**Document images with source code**
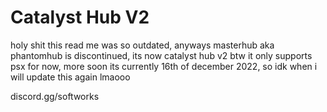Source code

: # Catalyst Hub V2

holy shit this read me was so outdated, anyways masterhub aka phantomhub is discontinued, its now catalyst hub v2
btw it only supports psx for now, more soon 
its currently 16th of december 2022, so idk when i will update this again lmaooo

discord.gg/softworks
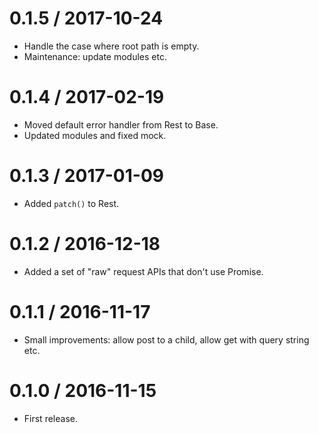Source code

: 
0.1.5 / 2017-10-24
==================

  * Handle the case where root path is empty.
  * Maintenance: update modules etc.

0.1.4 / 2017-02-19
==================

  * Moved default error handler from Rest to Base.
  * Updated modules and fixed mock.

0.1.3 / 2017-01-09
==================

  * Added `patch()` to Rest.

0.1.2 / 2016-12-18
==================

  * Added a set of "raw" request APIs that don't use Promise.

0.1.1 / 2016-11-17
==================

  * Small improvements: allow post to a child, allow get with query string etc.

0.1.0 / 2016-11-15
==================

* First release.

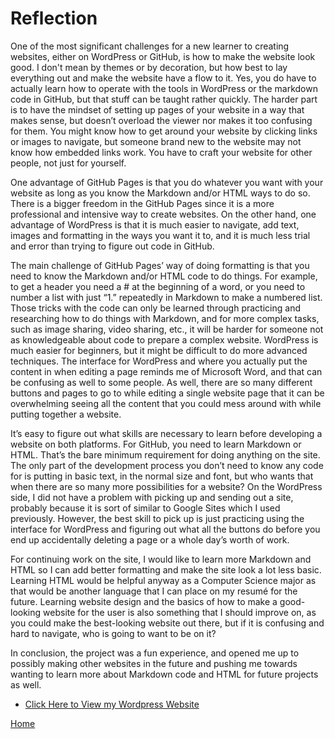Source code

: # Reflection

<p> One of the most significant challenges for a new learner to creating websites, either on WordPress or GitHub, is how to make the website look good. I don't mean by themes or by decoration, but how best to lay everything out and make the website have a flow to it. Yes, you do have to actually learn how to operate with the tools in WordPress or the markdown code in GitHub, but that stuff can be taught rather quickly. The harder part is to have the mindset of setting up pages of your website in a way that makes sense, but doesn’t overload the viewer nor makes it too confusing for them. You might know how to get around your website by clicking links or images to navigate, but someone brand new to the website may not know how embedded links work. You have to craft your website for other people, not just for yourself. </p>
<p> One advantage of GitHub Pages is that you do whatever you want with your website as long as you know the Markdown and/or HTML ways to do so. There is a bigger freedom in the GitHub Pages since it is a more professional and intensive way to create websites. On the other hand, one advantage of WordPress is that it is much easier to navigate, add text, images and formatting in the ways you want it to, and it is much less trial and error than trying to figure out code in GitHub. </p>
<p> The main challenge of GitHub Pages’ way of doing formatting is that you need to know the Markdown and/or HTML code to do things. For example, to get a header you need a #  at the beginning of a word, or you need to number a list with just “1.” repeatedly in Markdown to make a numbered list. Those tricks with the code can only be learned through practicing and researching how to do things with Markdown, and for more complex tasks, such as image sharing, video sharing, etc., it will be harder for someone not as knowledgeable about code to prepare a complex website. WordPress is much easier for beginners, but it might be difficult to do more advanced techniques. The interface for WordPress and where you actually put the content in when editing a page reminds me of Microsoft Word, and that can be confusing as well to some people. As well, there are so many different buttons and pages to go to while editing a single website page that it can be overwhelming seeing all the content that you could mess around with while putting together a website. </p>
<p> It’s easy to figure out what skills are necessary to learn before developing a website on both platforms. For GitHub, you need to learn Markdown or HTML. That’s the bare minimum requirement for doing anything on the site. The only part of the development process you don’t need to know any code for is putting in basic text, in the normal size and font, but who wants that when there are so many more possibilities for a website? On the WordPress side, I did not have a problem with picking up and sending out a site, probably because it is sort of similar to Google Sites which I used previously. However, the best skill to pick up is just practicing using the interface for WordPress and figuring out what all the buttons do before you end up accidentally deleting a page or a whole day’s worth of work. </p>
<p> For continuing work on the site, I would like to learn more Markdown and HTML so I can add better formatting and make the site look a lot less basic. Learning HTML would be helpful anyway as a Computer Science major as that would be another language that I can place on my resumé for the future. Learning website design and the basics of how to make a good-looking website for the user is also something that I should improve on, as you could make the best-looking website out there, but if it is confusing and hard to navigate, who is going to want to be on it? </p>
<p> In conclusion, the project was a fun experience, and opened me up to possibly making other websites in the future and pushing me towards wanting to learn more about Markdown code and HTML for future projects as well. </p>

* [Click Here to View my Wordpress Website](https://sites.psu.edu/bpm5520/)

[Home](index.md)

**Problem details**
Every entry above should be written out again verbatim, with no pictures included.

**Task response**
Source code

: # Catalyst Hub V2

holy shit this read me was so outdated, anyways masterhub aka phantomhub is discontinued, its now catalyst hub v2
btw it only supports psx for now, more soon 
its currently 16th of december 2022, so idk when i will update this again lmaooo

discord.gg/softworks
Source code

: 
0.1.5 / 2017-10-24
==================

  * Handle the case where root path is empty.
  * Maintenance: update modules etc.

0.1.4 / 2017-02-19
==================

  * Moved default error handler from Rest to Base.
  * Updated modules and fixed mock.

0.1.3 / 2017-01-09
==================

  * Added `patch()` to Rest.

0.1.2 / 2016-12-18
==================

  * Added a set of "raw" request APIs that don't use Promise.

0.1.1 / 2016-11-17
==================

  * Small improvements: allow post to a child, allow get with query string etc.

0.1.0 / 2016-11-15
==================

* First release.

Source code

: # Reflection

<p> One of the most significant challenges for a new learner to creating websites, either on WordPress or GitHub, is how to make the website look good. I don't mean by themes or by decoration, but how best to lay everything out and make the website have a flow to it. Yes, you do have to actually learn how to operate with the tools in WordPress or the markdown code in GitHub, but that stuff can be taught rather quickly. The harder part is to have the mindset of setting up pages of your website in a way that makes sense, but doesn’t overload the viewer nor makes it too confusing for them. You might know how to get around your website by clicking links or images to navigate, but someone brand new to the website may not know how embedded links work. You have to craft your website for other people, not just for yourself. </p>
<p> One advantage of GitHub Pages is that you do whatever you want with your website as long as you know the Markdown and/or HTML ways to do so. There is a bigger freedom in the GitHub Pages since it is a more professional and intensive way to create websites. On the other hand, one advantage of WordPress is that it is much easier to navigate, add text, images and formatting in the ways you want it to, and it is much less trial and error than trying to figure out code in GitHub. </p>
<p> The main challenge of GitHub Pages’ way of doing formatting is that you need to know the Markdown and/or HTML code to do things. For example, to get a header you need a #  at the beginning of a word, or you need to number a list with just “1.” repeatedly in Markdown to make a numbered list. Those tricks with the code can only be learned through practicing and researching how to do things with Markdown, and for more complex tasks, such as image sharing, video sharing, etc., it will be harder for someone not as knowledgeable about code to prepare a complex website. WordPress is much easier for beginners, but it might be difficult to do more advanced techniques. The interface for WordPress and where you actually put the content in when editing a page reminds me of Microsoft Word, and that can be confusing as well to some people. As well, there are so many different buttons and pages to go to while editing a single website page that it can be overwhelming seeing all the content that you could mess around with while putting together a website. </p>
<p> It’s easy to figure out what skills are necessary to learn before developing a website on both platforms. For GitHub, you need to learn Markdown or HTML. That’s the bare minimum requirement for doing anything on the site. The only part of the development process you don’t need to know any code for is putting in basic text, in the normal size and font, but who wants that when there are so many more possibilities for a website? On the WordPress side, I did not have a problem with picking up and sending out a site, probably because it is sort of similar to Google Sites which I used previously. However, the best skill to pick up is just practicing using the interface for WordPress and figuring out what all the buttons do before you end up accidentally deleting a page or a whole day’s worth of work. </p>
<p> For continuing work on the site, I would like to learn more Markdown and HTML so I can add better formatting and make the site look a lot less basic. Learning HTML would be helpful anyway as a Computer Science major as that would be another language that I can place on my resumé for the future. Learning website design and the basics of how to make a good-looking website for the user is also something that I should improve on, as you could make the best-looking website out there, but if it is confusing and hard to navigate, who is going to want to be on it? </p>
<p> In conclusion, the project was a fun experience, and opened me up to possibly making other websites in the future and pushing me towards wanting to learn more about Markdown code and HTML for future projects as well. </p>

* [Click Here to View my Wordpress Website](https://sites.psu.edu/bpm5520/)

[Home](index.md)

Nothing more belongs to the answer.